TASK PROMPT: The answer must be every line below that contains the string "posición".

(Dataset excerpts)
*-*-*

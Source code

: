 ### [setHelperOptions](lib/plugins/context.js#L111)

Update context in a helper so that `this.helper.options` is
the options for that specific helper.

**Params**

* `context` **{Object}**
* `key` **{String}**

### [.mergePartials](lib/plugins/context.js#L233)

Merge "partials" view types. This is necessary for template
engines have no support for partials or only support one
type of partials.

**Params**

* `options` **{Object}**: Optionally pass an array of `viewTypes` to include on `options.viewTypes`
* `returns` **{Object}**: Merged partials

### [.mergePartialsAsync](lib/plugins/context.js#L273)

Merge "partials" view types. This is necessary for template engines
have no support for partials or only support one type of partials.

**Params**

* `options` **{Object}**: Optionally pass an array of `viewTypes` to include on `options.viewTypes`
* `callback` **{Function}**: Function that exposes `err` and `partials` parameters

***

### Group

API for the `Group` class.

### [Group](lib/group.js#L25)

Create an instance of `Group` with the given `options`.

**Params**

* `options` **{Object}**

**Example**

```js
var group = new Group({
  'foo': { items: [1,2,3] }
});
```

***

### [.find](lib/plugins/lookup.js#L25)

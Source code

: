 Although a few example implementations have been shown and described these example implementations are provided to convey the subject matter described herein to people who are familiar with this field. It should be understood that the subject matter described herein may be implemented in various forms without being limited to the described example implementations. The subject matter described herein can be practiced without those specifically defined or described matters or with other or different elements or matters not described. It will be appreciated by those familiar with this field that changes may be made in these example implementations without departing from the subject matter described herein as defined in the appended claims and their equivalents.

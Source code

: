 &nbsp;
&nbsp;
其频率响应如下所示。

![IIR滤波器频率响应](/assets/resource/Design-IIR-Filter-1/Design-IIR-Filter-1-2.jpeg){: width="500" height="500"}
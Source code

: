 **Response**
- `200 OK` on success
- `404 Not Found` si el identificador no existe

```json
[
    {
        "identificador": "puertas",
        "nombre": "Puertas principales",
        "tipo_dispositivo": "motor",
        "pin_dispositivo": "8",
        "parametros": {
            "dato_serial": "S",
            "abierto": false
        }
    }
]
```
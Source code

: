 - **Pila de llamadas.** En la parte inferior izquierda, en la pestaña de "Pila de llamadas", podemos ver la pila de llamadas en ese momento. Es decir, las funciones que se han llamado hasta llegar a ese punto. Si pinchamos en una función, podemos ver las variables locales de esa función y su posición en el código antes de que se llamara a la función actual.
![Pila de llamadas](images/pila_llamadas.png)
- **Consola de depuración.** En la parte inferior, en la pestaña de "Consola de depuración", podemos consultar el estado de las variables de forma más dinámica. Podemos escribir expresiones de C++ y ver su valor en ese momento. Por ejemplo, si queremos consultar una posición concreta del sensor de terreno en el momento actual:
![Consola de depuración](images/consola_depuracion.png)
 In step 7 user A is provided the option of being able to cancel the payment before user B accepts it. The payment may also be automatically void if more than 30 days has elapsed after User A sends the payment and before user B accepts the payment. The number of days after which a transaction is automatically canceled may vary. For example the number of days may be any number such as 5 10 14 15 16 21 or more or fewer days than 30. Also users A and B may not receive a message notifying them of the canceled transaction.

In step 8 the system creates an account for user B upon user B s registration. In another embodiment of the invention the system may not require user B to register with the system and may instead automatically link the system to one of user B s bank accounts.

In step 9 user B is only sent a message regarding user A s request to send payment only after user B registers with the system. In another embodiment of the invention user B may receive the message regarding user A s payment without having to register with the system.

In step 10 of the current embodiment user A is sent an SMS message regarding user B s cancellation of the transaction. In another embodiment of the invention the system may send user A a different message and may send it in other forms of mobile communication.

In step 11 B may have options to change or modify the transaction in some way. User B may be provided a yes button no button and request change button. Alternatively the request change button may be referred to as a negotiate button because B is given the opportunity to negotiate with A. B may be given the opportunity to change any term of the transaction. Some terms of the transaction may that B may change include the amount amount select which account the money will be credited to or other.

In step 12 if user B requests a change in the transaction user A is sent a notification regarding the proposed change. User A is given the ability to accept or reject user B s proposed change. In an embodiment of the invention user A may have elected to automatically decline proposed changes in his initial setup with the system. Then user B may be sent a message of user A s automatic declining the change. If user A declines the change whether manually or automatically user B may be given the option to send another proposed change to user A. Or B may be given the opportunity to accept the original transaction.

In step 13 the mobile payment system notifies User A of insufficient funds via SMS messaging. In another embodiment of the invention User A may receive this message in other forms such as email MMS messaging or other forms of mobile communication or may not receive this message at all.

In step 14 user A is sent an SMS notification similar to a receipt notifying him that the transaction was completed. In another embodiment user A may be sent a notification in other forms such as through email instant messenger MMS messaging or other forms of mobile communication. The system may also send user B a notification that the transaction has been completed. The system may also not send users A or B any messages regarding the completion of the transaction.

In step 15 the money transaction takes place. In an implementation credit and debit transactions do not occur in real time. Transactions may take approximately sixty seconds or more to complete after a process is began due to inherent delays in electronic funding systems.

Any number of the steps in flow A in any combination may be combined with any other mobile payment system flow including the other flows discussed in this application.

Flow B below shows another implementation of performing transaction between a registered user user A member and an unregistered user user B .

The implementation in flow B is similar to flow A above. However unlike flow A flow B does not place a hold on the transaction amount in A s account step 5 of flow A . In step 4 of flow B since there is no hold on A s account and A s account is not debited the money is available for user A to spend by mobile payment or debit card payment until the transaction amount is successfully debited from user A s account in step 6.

*-*-*

RESULT FOR THIS EXERCISE:
: - **Pila de llamadas.** En la parte inferior izquierda, en la pestaña de "Pila de llamadas", podemos ver la pila de llamadas en ese momento. Es decir, las funciones que se han llamado hasta llegar a ese punto. Si pinchamos en una función, podemos ver las variables locales de esa función y su posición en el código antes de que se llamara a la función actual.
- **Consola de depuración.** En la parte inferior, en la pestaña de "Consola de depuración", podemos consultar el estado de las variables de forma más dinámica. Podemos escribir expresiones de C++ y ver su valor en ese momento. Por ejemplo, si queremos consultar una posición concreta del sensor de terreno en el momento actual:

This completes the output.